• _DATASET ENTRIES_
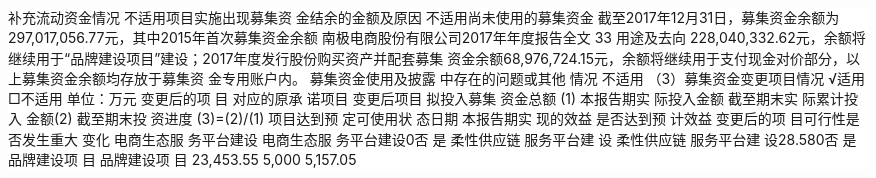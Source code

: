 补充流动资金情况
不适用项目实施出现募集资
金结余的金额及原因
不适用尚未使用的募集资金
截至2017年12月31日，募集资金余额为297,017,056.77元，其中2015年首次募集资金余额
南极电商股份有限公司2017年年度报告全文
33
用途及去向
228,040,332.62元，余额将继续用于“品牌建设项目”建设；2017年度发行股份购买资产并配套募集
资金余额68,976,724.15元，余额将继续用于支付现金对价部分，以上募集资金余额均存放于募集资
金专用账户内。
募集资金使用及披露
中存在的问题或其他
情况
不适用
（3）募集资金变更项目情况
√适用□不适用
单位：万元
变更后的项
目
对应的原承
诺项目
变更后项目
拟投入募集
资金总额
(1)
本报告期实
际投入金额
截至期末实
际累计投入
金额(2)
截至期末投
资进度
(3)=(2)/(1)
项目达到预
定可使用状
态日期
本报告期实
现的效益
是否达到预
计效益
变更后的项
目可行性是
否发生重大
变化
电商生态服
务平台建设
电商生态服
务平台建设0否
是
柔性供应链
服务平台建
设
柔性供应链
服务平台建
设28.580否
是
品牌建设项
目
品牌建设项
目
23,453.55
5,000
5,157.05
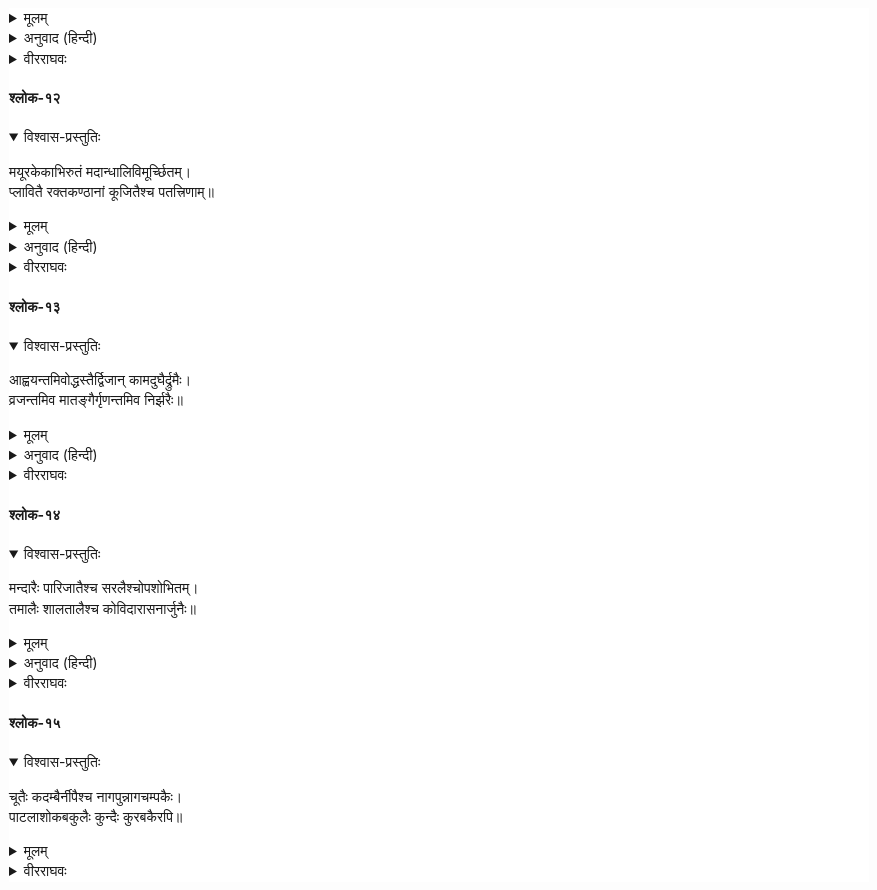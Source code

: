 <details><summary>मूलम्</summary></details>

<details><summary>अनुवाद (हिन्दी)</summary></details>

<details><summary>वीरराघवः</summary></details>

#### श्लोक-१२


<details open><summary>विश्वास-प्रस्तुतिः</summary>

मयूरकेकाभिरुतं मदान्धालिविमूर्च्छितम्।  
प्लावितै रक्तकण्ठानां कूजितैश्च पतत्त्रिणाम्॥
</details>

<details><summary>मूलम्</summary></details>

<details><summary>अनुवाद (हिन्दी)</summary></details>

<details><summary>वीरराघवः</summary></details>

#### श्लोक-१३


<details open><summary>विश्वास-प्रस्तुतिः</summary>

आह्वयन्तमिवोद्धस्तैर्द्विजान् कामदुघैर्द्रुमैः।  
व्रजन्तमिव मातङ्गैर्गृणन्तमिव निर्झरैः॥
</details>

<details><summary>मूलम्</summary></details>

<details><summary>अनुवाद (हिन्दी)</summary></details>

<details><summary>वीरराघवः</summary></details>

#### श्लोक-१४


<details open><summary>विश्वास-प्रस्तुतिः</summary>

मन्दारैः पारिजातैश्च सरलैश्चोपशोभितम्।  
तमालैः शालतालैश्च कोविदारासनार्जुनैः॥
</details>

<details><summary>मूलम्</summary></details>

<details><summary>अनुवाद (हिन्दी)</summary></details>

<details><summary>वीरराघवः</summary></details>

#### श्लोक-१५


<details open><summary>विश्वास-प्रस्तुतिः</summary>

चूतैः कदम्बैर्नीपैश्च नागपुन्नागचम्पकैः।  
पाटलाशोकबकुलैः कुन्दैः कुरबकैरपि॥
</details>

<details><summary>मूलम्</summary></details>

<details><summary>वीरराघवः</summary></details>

--

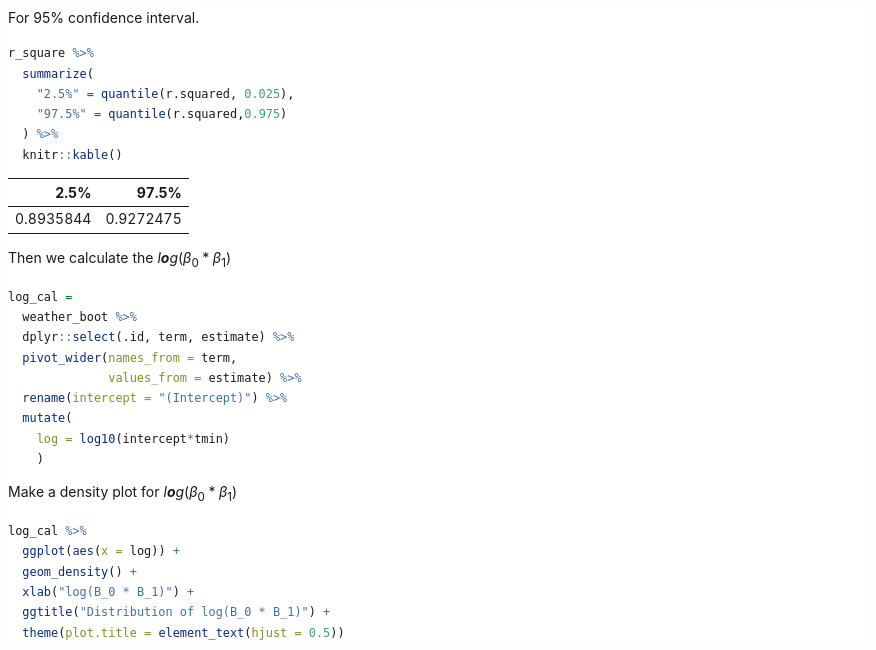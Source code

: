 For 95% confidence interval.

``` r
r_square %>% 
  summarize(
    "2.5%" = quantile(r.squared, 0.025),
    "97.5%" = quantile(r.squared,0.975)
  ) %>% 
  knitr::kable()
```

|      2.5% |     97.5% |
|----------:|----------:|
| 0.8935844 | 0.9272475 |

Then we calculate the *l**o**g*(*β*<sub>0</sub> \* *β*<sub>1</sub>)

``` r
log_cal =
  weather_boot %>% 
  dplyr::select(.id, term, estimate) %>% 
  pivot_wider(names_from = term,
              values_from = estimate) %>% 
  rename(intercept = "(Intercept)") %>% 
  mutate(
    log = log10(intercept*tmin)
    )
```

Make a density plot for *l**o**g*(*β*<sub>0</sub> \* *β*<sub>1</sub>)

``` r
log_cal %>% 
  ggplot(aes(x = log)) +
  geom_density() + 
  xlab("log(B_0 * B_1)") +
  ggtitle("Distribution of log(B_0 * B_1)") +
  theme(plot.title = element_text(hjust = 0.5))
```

• _YOUR INSTRUCTIONS_
Each line of the entries that contains the word "intercept" should be listed.

• _TASK ANSWER_
  rename(intercept = "(Intercept)") %>% 
    log = log10(intercept*tmin)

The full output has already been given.